Working Wounded: Fixing Work Relationships


Bob Rosner

If Relationships at Your Office Are Poor, Chances Are You're at Least Partly to Blame

DEAR WOUNDED: Most of the people who work where I do don't get along. There is a ton of carping and complaining. I'm just one person, but is there anything that I can do to create a better workplace?

ANSWER: Reading your e-mail reminded me of four New York cops I recently read about. They were called to the Bronx to deal with a landlord-tenant dispute. However, they were distracted by a teenager in the hallway smoking marijuana. After chasing him, the police were attacked by a pit bull. Twenty-six shots later -- there was one dead dog, one bitten officer, and three other officers wounded by each other's gunshots.

Three officers wounded by each other's gunshots? Kinda sounds like where you work, doesn't it? Given all the stress and turbulence at work today, it's often tough to stay out of the line of fire. I applaud you for your interest in turning this around, and I've included a few strategies below to help improve your relationships. For more, check out "Suite Success" by Liza Siegel (Amacom, 2006).

Do you criticize rather than offer constructive complaints? Negativity is contagious, but lucky for us so is a positive attitude. Try to accentuate the positive -- avoid pointing out problems without offering a solution. Sure it's harder, but think about how much it helps when someone offers you a solution to the most pressing problems you're facing.
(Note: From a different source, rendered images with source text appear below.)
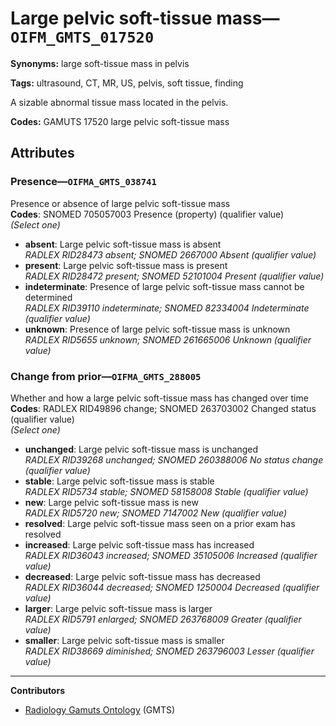 # Large pelvic soft-tissue mass—`OIFM_GMTS_017520`

**Synonyms:** large soft-tissue mass in pelvis

**Tags:** ultrasound, CT, MR, US, pelvis, soft tissue, finding

A sizable abnormal tissue mass located in the pelvis.

**Codes:** GAMUTS 17520 large pelvic soft-tissue mass

## Attributes

### Presence—`OIFMA_GMTS_038741`

Presence or absence of large pelvic soft-tissue mass  
**Codes**: SNOMED 705057003 Presence (property) (qualifier value)  
*(Select one)*

- **absent**: Large pelvic soft-tissue mass is absent  
_RADLEX RID28473 absent; SNOMED 2667000 Absent (qualifier value)_
- **present**: Large pelvic soft-tissue mass is present  
_RADLEX RID28472 present; SNOMED 52101004 Present (qualifier value)_
- **indeterminate**: Presence of large pelvic soft-tissue mass cannot be determined  
_RADLEX RID39110 indeterminate; SNOMED 82334004 Indeterminate (qualifier value)_
- **unknown**: Presence of large pelvic soft-tissue mass is unknown  
_RADLEX RID5655 unknown; SNOMED 261665006 Unknown (qualifier value)_

### Change from prior—`OIFMA_GMTS_288005`

Whether and how a large pelvic soft-tissue mass has changed over time  
**Codes**: RADLEX RID49896 change; SNOMED 263703002 Changed status (qualifier value)  
*(Select one)*

- **unchanged**: Large pelvic soft-tissue mass is unchanged  
_RADLEX RID39268 unchanged; SNOMED 260388006 No status change (qualifier value)_
- **stable**: Large pelvic soft-tissue mass is stable  
_RADLEX RID5734 stable; SNOMED 58158008 Stable (qualifier value)_
- **new**: Large pelvic soft-tissue mass is new  
_RADLEX RID5720 new; SNOMED 7147002 New (qualifier value)_
- **resolved**: Large pelvic soft-tissue mass seen on a prior exam has resolved  
- **increased**: Large pelvic soft-tissue mass has increased  
_RADLEX RID36043 increased; SNOMED 35105006 Increased (qualifier value)_
- **decreased**: Large pelvic soft-tissue mass has decreased  
_RADLEX RID36044 decreased; SNOMED 1250004 Decreased (qualifier value)_
- **larger**: Large pelvic soft-tissue mass is larger  
_RADLEX RID5791 enlarged; SNOMED 263768009 Greater (qualifier value)_
- **smaller**: Large pelvic soft-tissue mass is smaller  
_RADLEX RID38669 diminished; SNOMED 263796003 Lesser (qualifier value)_

---

**Contributors**

- [Radiology Gamuts Ontology](https://gamuts.net/) (GMTS)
Do you harbor contempt? I really try to not cart around a lot of baggage about my co-workers. But if I do, I always make a point of trying to talk to them about it. I've found that often there is a good explanation for whatever behavior that's driving me crazy. Life is too short to carry a lot of negative energy around each day.

Are you overly defensive? Ever talk to a co-worker who kept his arms rigidly crossed over his chest? You can usually tell from that kind of body language that they are covering up. Now notice your own body language when you talk to co-workers. You just might be surprised at your own level of defensiveness.

Do disagreements quickly escalate? Do you find that a lot of conversations seem to spiral into a fight? One simple strategy I've found is to offer to buy someone a cup of coffee. It's amazing how a few bucks and a change of scenery can get you both on the same wavelength.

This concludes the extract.